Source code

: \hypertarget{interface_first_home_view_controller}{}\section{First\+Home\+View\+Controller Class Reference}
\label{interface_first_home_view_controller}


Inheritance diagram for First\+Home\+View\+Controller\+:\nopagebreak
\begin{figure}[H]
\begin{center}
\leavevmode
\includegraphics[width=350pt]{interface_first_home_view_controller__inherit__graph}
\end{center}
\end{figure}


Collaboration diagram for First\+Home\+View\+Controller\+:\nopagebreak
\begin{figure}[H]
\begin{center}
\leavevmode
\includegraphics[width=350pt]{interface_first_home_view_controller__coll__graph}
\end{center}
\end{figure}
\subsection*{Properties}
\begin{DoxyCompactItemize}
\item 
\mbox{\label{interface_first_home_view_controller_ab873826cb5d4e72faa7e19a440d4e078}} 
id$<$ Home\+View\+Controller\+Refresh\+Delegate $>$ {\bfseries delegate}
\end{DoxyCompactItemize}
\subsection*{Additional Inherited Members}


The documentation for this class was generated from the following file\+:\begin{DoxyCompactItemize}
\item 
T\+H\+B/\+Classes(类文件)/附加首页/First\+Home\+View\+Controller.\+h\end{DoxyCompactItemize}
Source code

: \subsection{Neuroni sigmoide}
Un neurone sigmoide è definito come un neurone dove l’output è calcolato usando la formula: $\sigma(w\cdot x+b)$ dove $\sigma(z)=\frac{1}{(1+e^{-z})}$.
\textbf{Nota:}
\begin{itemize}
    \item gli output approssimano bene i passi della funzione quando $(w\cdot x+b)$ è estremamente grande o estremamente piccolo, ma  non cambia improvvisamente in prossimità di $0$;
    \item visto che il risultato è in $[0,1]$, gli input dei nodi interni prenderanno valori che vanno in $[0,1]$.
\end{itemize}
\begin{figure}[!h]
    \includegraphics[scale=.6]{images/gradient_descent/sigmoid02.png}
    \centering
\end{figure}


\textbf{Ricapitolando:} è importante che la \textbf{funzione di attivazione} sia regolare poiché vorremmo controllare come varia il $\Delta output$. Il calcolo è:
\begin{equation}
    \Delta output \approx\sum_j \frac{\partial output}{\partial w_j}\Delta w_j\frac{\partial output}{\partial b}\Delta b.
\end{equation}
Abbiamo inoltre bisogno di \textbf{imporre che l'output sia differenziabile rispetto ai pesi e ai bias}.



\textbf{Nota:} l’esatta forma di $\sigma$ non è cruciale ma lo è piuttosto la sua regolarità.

──────────

§ WHAT TO DO:
The answer should be one number, namely how many lines of the entries above include the string "Nota".

§ OUTPUT OF THE EXERCISE:
2